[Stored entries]
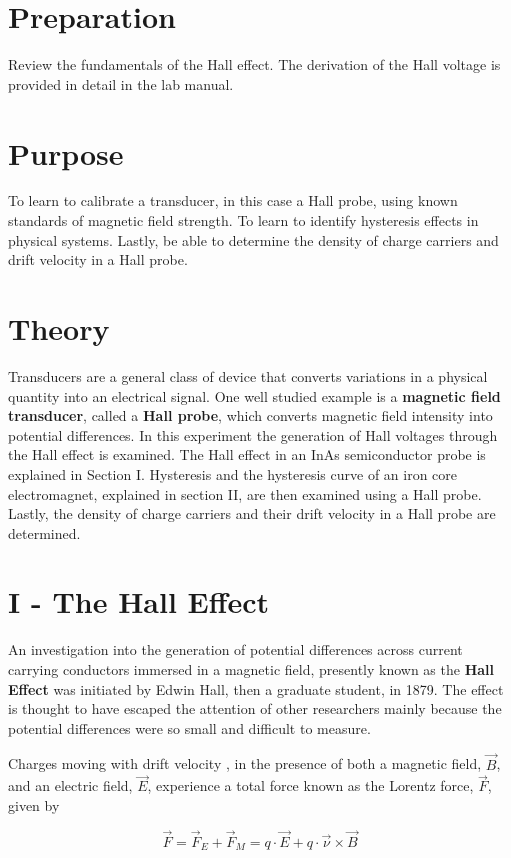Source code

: \section{Preparation}
Review the fundamentals of the Hall effect. The derivation of the Hall voltage is provided in detail in the lab manual.

\section{Purpose}
To learn to calibrate a transducer, in this case a Hall probe, using known standards of magnetic field strength. To learn to identify hysteresis effects in physical systems. Lastly, be able to determine the density of charge carriers and drift velocity in a Hall probe.

\section{Theory}
Transducers are a general class of device that converts variations in a physical quantity into an electrical signal. One well studied example is a {\bf magnetic field transducer}, called a {\bf Hall probe}, which converts magnetic field intensity into potential differences. In this experiment the generation of Hall voltages through the Hall effect is examined. The Hall effect in an InAs semiconductor probe is explained in Section I. Hysteresis and the hysteresis curve of an iron core electromagnet, explained in section II,  are then examined using  a Hall probe. Lastly, the density of charge carriers and their drift velocity in a Hall probe are determined.

\section{I - The Hall Effect}
An investigation into the generation of potential differences across current carrying conductors immersed in a magnetic field, presently known as the {\bf Hall Effect} was initiated by Edwin Hall, then a graduate student, in 1879. The effect is thought to have escaped the attention of other researchers mainly because the potential differences were so small and difficult to measure.

Charges moving with drift velocity , in the presence of both a magnetic field, $\vec{B}$, and an electric field, $\vec{E}$, experience a total force known as the Lorentz force, $\vec{F}$, given by 

\begin{equation}
\vec{F}=\vec{F}_E+\vec{F}_M=q\cdot \vec{E}+q\cdot \vec{\nu}\times \vec{B}
\label{equ:he1}
\end{equation}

_Exercise:_
Answer with the exact lines running from the one that contains "Transducers are a" through the last line of the data. Include no other line.

_Your solution:_
Transducers are a general class of device that converts variations in a physical quantity into an electrical signal. One well studied example is a {\bf magnetic field transducer}, called a {\bf Hall probe}, which converts magnetic field intensity into potential differences. In this experiment the generation of Hall voltages through the Hall effect is examined. The Hall effect in an InAs semiconductor probe is explained in Section I. Hysteresis and the hysteresis curve of an iron core electromagnet, explained in section II,  are then examined using  a Hall probe. Lastly, the density of charge carriers and their drift velocity in a Hall probe are determined.

\section{I - The Hall Effect}
An investigation into the generation of potential differences across current carrying conductors immersed in a magnetic field, presently known as the {\bf Hall Effect} was initiated by Edwin Hall, then a graduate student, in 1879. The effect is thought to have escaped the attention of other researchers mainly because the potential differences were so small and difficult to measure.

Charges moving with drift velocity , in the presence of both a magnetic field, $\vec{B}$, and an electric field, $\vec{E}$, experience a total force known as the Lorentz force, $\vec{F}$, given by 

\begin{equation}
\vec{F}=\vec{F}_E+\vec{F}_M=q\cdot \vec{E}+q\cdot \vec{\nu}\times \vec{B}
\label{equ:he1}
\end{equation}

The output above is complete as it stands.